Review of “The Hidden Spirituality of Men” Part 1
I am in the middle of reading Matthew Fox’s book which is subtitled: “Ten Metaphors to Awaken the Sacred Masculine.” I plan to review the book in six parts; since there are 12 chapters I’ll review two per post, for the 10 metaphors (archetypes really) and the two concluding chapters which explore the sacred union of masculine and feminine, and other sacred unions.
This is an interesting time for me to be reading Fox’s book on the heels of reading and reviewing Joseph Gelfer’s book on masculine spiritualities over the past couple of weeks. You may recall that Dr. Gelfer isn’t particularly fond of archetypes, especially when they reinforce patriarchy. As I’m reading Fox I am very much aware of this sensitivity and constantly on the lookout for such traps.
The first two archetypes of the book are “Father Sky” and “The Green Man.” These could be very dangerous patriarchy traps.

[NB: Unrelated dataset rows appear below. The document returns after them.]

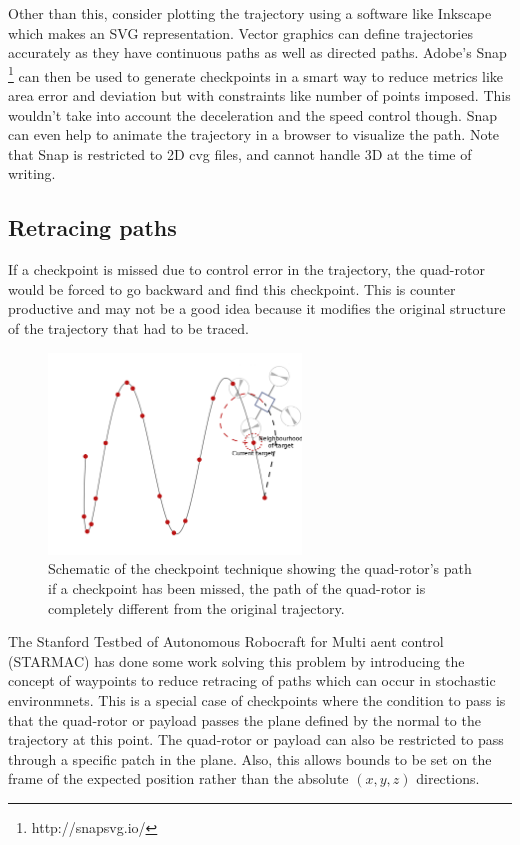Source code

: \documentclass[hidelinks,BTech]{iitmdiss}
\begin{document}
Other than this, consider plotting the trajectory using a software like Inkscape which makes an SVG representation. Vector graphics can define trajectories accurately as they have continuous paths as well as directed paths. Adobe's Snap \footnote{http://snapsvg.io/} can then be used to generate checkpoints in a smart way to reduce metrics like area error and deviation but with constraints like number of points imposed. This wouldn't take into account the deceleration and the speed control though. Snap can even help to animate the trajectory in a browser to visualize the path. Note that Snap is restricted to 2D cvg files, and cannot handle 3D at the time of writing.

\subsection{Retracing paths}
If a checkpoint is missed due to control error in the trajectory, the quad-rotor would be forced to go backward and find this checkpoint. This is counter productive and may not be a good idea because it modifies the original structure of the trajectory that had to be traced.


\begin{figure}[H]
  \centering
    \includegraphics[width=0.6\textwidth]{checkpoint_con.png}
    \caption{Schematic of the checkpoint technique showing the quad-rotor's path if a checkpoint has been missed, the path of the quad-rotor is completely different from the original trajectory.}
\end{figure}

The Stanford Testbed of Autonomous Robocraft for Multi aent control (STARMAC) \cite{STARMAC} has done some work solving this problem by introducing the concept of waypoints to reduce retracing of paths which can occur in stochastic environmnets. This is a special case of checkpoints where the condition to pass is that the quad-rotor or payload passes the plane defined by the normal to the trajectory at this point. The quad-rotor or payload can also be restricted to pass through a specific patch in the plane. Also, this allows bounds to be set on the frame of the expected position rather than the absolute $(x, y, z)$ directions.
\end{document}

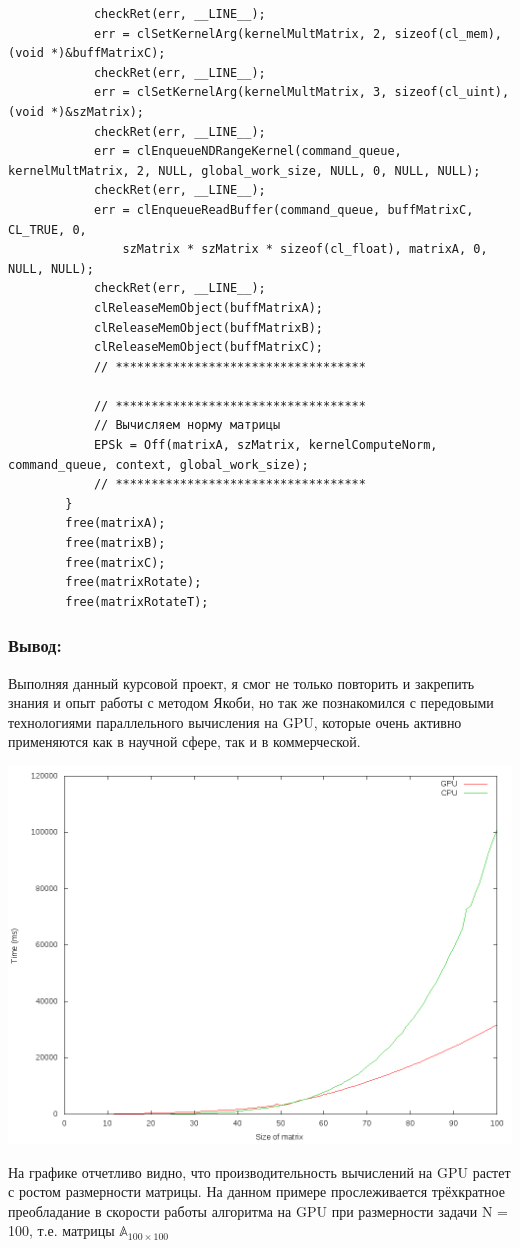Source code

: \documentclass[utf8, 12pt, a4paper, oneside]{article}
\begin{document}
\begin{lstlisting}
            checkRet(err, __LINE__);            
            err = clSetKernelArg(kernelMultMatrix, 2, sizeof(cl_mem), (void *)&buffMatrixC);
            checkRet(err, __LINE__);                        
            err = clSetKernelArg(kernelMultMatrix, 3, sizeof(cl_uint), (void *)&szMatrix);
            checkRet(err, __LINE__);                                    
            err = clEnqueueNDRangeKernel(command_queue, kernelMultMatrix, 2, NULL, global_work_size, NULL, 0, NULL, NULL);
            checkRet(err, __LINE__);
            err = clEnqueueReadBuffer(command_queue, buffMatrixC, CL_TRUE, 0, 
                szMatrix * szMatrix * sizeof(cl_float), matrixA, 0, NULL, NULL);
            checkRet(err, __LINE__);
            clReleaseMemObject(buffMatrixA);
            clReleaseMemObject(buffMatrixB);
            clReleaseMemObject(buffMatrixC);
			// ***********************************            						
	
			// ***********************************            			
			// Вычисляем норму матрицы
            EPSk = Off(matrixA, szMatrix, kernelComputeNorm, command_queue, context, global_work_size);
			// ***********************************            			            
        }
        free(matrixA);
        free(matrixB);
        free(matrixC);
        free(matrixRotate);
        free(matrixRotateT);
\end{lstlisting}

\subsubsection*{Вывод:}
Выполняя данный курсовой проект, я смог не только повторить и закрепить знания и опыт работы с методом Якоби, но так же познакомился с передовыми технологиями параллельного вычисления на GPU, которые очень активно применяются как в научной сфере, так и в коммерческой.

\begin{center}
\includegraphics[scale=0.5]{graphic.png}
\end{center}

На графике отчетливо видно, что производительность вычислений на GPU растет с ростом размерности матрицы. На данном примере прослеживается трёхкратное преобладание в скорости работы алгоритма на GPU при размерности задачи N = 100, т.е. матрицы $\mathbb{A}_{100\times100}$
\end{document}
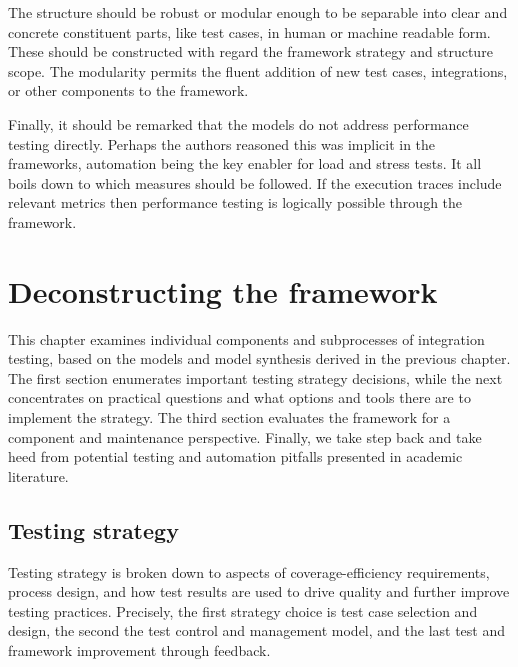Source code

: \documentclass[12pt,a4paper,oneside,pdftex]{report}
\begin{document}
The structure should be robust or modular enough to be separable into clear and concrete constituent parts, like test cases, in human or machine readable form. These should be constructed with regard the framework strategy and structure scope. The modularity permits the fluent addition of new test cases, integrations, or other components to the framework.

Finally, it should be remarked that the models do not address performance testing directly. Perhaps the authors reasoned this was implicit in the frameworks, automation being the key enabler for load and stress tests. It all boils down to which measures should be followed. If the execution traces include relevant metrics then performance testing is logically possible through the framework.

\begin{comment}
The testing process can vary in its mode of execution or degree of automation. In what is perhaps the most extreme case, test case are run automatically every time a change is committed to system source code. This approach is called continuous integration (CI). 
\end{comment}


\chapter{Deconstructing the framework}
\label{chapter:frameworkanalysis}

This chapter examines individual components and subprocesses of integration testing, based on the models and model synthesis derived in the previous chapter. The first section enumerates important testing strategy decisions, while the next concentrates on practical questions and what options and tools there are to implement the strategy. The third section evaluates the framework for a component and maintenance perspective. Finally, we take step back and take heed from potential testing and automation pitfalls presented in academic literature. 

\section{Testing strategy}

Testing strategy is broken down to aspects of coverage-efficiency requirements, process design, and how test results are used to drive quality and further improve testing practices. Precisely, the first strategy choice is test case selection and design, the second the test control and management model, and the last test and framework improvement through feedback. %
\end{document}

Dr. Gelfer even refers to the Green Man as a version of the “Wild Man” of the Mythopoetic Men’s Movement who can, in fact, be dangerous! But Fox, to a large extent, tip-toes around the trap and doesn’t seem to be calling all men to rise up and take back their “rightful place” in the home and family as so much of the Christian Men’s Movement seems to do.
The “Father Sky” chapter traces the history of our wonder at that awesome arch overhead, brilliantly blue to storm-threatening back in the day, deepest black and often littered with stars at night. He reports on pre-modern, modern and post-modern views and rejoices that Father Sky is “alive again” in our era. I like this flow from awe and worship to the despair of John Calvin and Bertrand Russell and back now to a post-modern respect through recent scientific explorations and discoveries. He uses The View from the Center of the Universe by Joel Primach and Nancy Abrams as a reference to highlight the importance of humans. For me this was overly anthropocentric drawing specific attention to the importance of humans not only in our own solar system but through the entire cosmos. But they do express some interesting thoughts on what they call the “Goldilocks Principle” believing there are many things about humans that are “just right.”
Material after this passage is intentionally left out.